28.1.2012   

EN

Official Journal of the European Union

C 24/24


Opinion of the European Economic and Social Committee on ‘The prospects for sustainable employment in rail, rolling stock and infrastructure: how industrial change will influence the European employment and skills base’ (own-initiative opinion)

2012/C 24/05

Rapporteur: Mr CURTIS

Co-rapporteur: Ms HRUŠECKÁ

On 20 January 2011, the European Economic and Social Committee, acting under Article 29(2) of its Rules of Procedure, decided to draw up an own-initiative opinion on

The prospects for sustainable employment in rail, rolling stock and infrastructure: how industrial change will influence the European employment and skills base (own-initiative opinion).
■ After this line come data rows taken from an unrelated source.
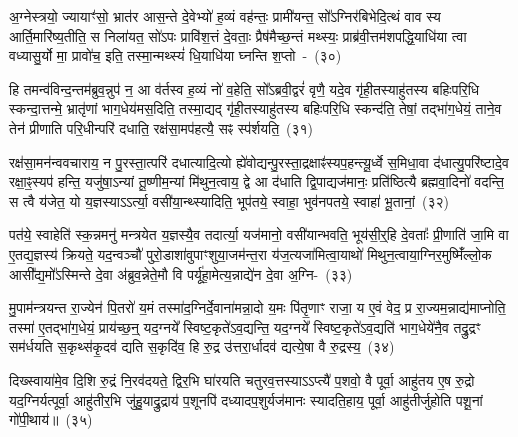 {\anuvakamend[{आ॒साद्य॒ प्रान॑तिदृश्ञं करोति हरति वियु॒याद्यज॑मानमे॒वाग्निरिति॑ स॒प्तद॑श च}]}

अ॒ग्नेस्त्रयो॒ ज्यायाꣳ॑सो॒ भ्रात॑र आस॒न्ते दे॒वेभ्यो॑ ह॒व्यं वह॑न्तः॒ प्रामी॑यन्त॒ सो᳚\-ऽग्निर॑बिभेदि॒त्थं वाव स्य आर्ति॒मारि॑ष्य॒तीति॒ स निला॑यत॒ सो॑\-ऽपः प्रावि॑श॒त्तं दे॒वताः॒ प्रैष॑मैच्छ॒न्तं मथ्स्यः॒ प्राब्र॑वी॒त्तम॑शपद्धि॒याधि॑या त्वा वध्यासु॒र्यो मा॒ प्रावो॑च॒ इति॒ तस्मा॒न्मथ्स्यं॑ धि॒याधि॑या घ्नन्ति श॒प्तो~-~(३०)\ip

हि तमन्व॑विन्द॒न्तम॑ब्रुव॒न्नुप॑ न॒ आ व॑र्तस्व ह॒व्यं नो॑ व॒हेति॒ सो᳚\-ऽब्रवी॒द्वरं॑ वृणै॒ यदे॒व गृ॑ही॒तस्याहु॑तस्य बहिःपरि॒धि स्कन्दा॒त्तन्मे॒ भ्रातृ॑णां भाग॒धेय॑मस॒दिति॒ तस्मा॒द्यद् गृ॑ही॒तस्याहु॑तस्य बहिःपरि॒धि स्कन्द॑ति॒ तेषां॒ तद्भा॑ग॒धेयं॒ ताने॒व तेन॑ प्रीणाति परि॒धीन्परि॑ दधाति॒ रक्ष॑सा॒मप॑हत्यै॒ सꣴ स्प॑र्\mbox{}शयति॒~(३१)\ip

रक्ष॑सा॒मन॑न्ववचाराय॒ न पु॒रस्ता॒त्परि॑ दधात्यादि॒त्यो ह्ये॑वोद्यन्पु॒रस्ता॒द्\-रक्षाꣴ॑स्यप॒हन्त्यू॒र्ध्वे स॒मिधा॒वा द॑धात्यु॒परि॑ष्टादे॒व रक्षा॒ꣴ॒स्यप॑ हन्ति॒ यजु॑षा॒\-ऽन्यां तू॒ष्णीम॒न्यां मि॑थुन॒त्वाय॒ द्वे आ द॑धाति द्वि॒पाद्यज॑मानः॒ प्रति॑ष्ठित्यै ब्रह्मवा॒दिनो॑ वदन्ति॒ स त्वै य॑जेत॒ यो य॒ज्ञस्या\-ऽऽ\-र्त्या॒ वसी॑या॒न्थ्स्यादिति॒ भूप॑तये॒ स्वाहा॒ भुव॑नपतये॒ स्वाहा॑ भू॒तानां॒~(३२)\ip

पत॑ये॒ स्वाहेति॑ स्क॒न्नमनु॑ मन्त्रयेत य॒ज्ञस्यै॒व तदार्त्या॒ यज॑मानो॒ वसी॑यान्भवति॒ भूय॑सी॒र्॒\mbox{}हि दे॒वताः᳚ प्री॒णाति॑ जा॒मि वा ए॒तद्य॒ज्ञस्य॑ क्रियते॒ यद॒न्वञ्चौ॑ पुरो॒डाशा॑वुपाꣳशुया॒जम॑\-न्त॒रा य॑ज॒त्यजा॑मित्वा॒याथो॑ मिथुन॒त्वाया॒ग्निर॒मुष्मिँ॑ल्लो॒क आसी᳚द्य॒मो᳚\-ऽस्मिन्ते दे॒वा अ॑ब्रुव॒न्नेते॒मौ वि पर्यू॑हा॒मेत्य॒न्नाद्ये॑न दे॒वा अ॒ग्नि-~(३३)\ip

मु॒पाम॑न्त्रयन्त रा॒ज्येन॑ पि॒तरो॑ य॒मं तस्मा॑द॒ग्निर्दे॒वाना॑मन्ना॒दो य॒मः पि॑तृ॒णाꣳ राजा॒ य ए॒वं वेद॒ प्र रा॒ज्यम॒न्नाद्य॑माप्नोति॒ तस्मा॑ ए॒तद्भा॑ग॒धेयं॒ प्राय॑च्छ॒न्॒ यद॒ग्नये᳚ स्विष्ट॒कृते॑\-ऽव॒द्यन्ति॒ यद॒ग्नये᳚ स्विष्ट॒कृते॑\-ऽव॒द्यति॑ भाग॒धेये॑नै॒व तद्रु॒द्रꣳ सम॑र्धयति स॒कृथ्स॑कृ॒दव॑ द्यति स॒कृदि॑व॒ हि रु॒द्र उ॑त्तरा॒र्धादव॑ द्यत्ये॒षा वै रु॒द्रस्य॒~(३४)\ip

दिख्स्वाया॑मे॒व दि॒शि रु॒द्रं नि॒रव॑दयते॒ द्विर॒भि घा॑रयति चतुरव॒त्तस्या\-ऽऽ\-प्त्यै॑ प॒शवो॒ वै पूर्वा॒ आहु॑तय ए॒ष रु॒द्रो यद॒ग्निर्यत्पूर्वा॒ आहु॑तीर॒भि जु॑हु॒याद्रु॒द्राय॑ प॒शूनपि॑ दध्यादप॒शुर्यज॑मानः स्यादति॒हाय॒ पूर्वा॒ आहु॑तीर्जुहोति पशू॒नां गो॑पी॒थाय॑॥~(३५)\ip

{}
The Consultative Commission on Industrial Change, which was responsible for preparing the Committee's work on the subject, adopted its opinion on 27 September 2011. The rapporteur was Mr CURTIS and the co-rapporteur was Ms HRUŠECKÁ.

At its 475th plenary session, held on 26 and 27 October 2011 (meeting of 27 October), the European Economic and Social Committee adopted the following opinion by 104 votes in favour with 1 abstention.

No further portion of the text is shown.